Listed records:
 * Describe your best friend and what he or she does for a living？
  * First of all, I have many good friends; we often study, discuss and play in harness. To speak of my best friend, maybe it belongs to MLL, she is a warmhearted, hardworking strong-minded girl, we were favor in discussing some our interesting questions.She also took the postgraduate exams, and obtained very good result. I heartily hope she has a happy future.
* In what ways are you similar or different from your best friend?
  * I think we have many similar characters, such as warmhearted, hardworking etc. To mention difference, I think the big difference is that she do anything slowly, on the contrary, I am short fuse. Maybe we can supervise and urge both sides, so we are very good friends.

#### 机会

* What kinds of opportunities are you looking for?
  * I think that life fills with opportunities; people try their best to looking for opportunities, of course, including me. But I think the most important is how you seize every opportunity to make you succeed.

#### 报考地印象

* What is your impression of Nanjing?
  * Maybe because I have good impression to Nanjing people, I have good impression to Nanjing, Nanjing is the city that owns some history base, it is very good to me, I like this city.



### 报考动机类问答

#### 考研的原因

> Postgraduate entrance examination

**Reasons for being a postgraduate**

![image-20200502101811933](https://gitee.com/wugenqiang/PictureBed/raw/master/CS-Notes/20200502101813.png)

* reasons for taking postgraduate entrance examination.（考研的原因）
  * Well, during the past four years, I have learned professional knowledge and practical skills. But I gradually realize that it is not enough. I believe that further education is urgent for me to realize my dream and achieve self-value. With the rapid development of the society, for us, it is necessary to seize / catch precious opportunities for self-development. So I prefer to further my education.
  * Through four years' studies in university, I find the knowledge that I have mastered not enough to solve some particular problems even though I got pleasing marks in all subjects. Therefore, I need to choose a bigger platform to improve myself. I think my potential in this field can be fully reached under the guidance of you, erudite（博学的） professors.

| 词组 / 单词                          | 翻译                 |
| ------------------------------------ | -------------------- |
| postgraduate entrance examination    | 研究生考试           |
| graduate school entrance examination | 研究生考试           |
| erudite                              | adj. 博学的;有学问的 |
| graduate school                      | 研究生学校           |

* * *

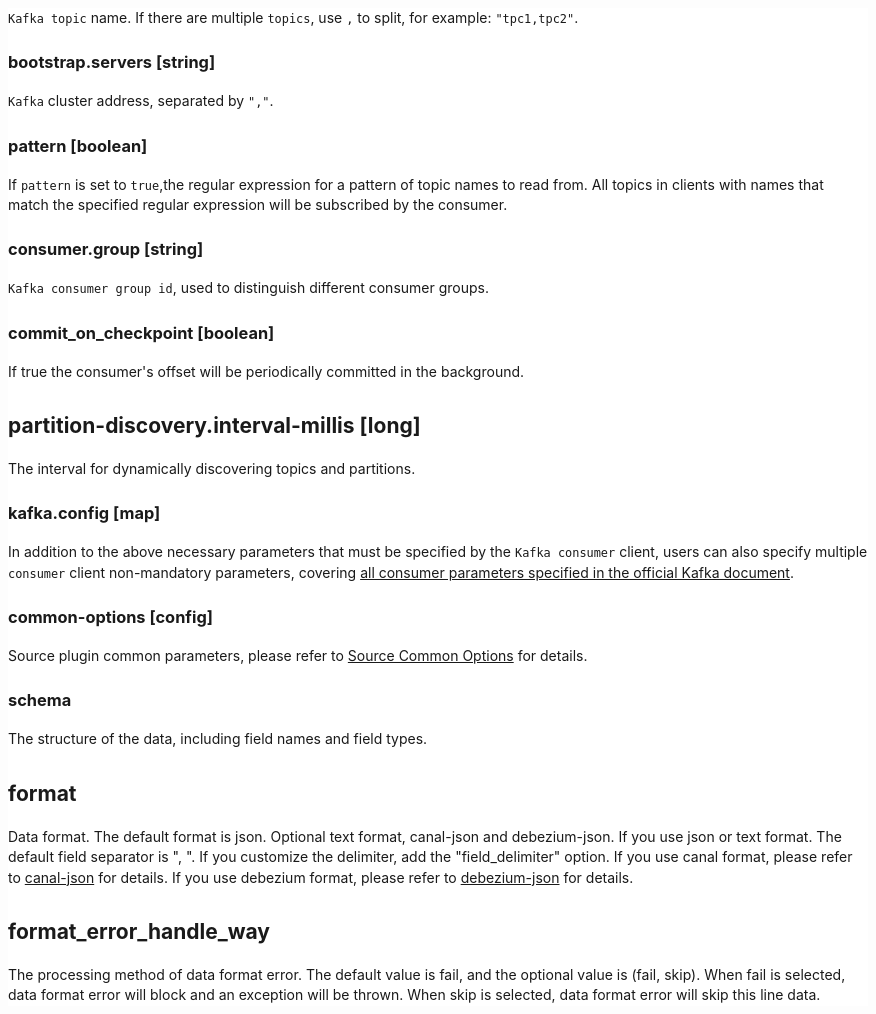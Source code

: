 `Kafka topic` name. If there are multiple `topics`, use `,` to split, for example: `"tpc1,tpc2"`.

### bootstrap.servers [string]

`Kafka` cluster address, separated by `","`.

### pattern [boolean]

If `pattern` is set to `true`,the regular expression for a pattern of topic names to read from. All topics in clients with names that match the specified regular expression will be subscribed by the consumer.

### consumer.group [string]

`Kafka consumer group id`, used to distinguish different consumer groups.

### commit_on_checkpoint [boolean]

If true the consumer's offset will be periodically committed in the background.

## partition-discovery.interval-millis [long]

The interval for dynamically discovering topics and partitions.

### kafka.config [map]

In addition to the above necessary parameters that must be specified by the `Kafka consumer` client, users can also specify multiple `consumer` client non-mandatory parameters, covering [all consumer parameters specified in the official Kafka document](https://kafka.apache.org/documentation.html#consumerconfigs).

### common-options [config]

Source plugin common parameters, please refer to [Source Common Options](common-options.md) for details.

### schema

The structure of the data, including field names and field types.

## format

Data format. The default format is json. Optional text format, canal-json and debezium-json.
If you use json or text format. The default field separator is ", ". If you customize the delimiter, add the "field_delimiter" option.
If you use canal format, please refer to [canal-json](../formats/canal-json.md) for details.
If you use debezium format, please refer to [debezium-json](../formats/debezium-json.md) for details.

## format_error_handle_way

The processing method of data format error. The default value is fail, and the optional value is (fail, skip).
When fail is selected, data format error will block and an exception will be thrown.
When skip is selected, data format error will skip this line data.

Work to complete:
A verbatim transcription is needed of the lines above, starting at the line with "impression of Nanjing?" and ending at the line with "postgraduate entrance examination.（考研的原因）", both included, and of nothing else.

The completed task:
* What is your impression of Nanjing?
  * Maybe because I have good impression to Nanjing people, I have good impression to Nanjing, Nanjing is the city that owns some history base, it is very good to me, I like this city.



### 报考动机类问答

#### 考研的原因

> Postgraduate entrance examination

**Reasons for being a postgraduate**

![image-20200502101811933](https://gitee.com/wugenqiang/PictureBed/raw/master/CS-Notes/20200502101813.png)

* reasons for taking postgraduate entrance examination.（考研的原因）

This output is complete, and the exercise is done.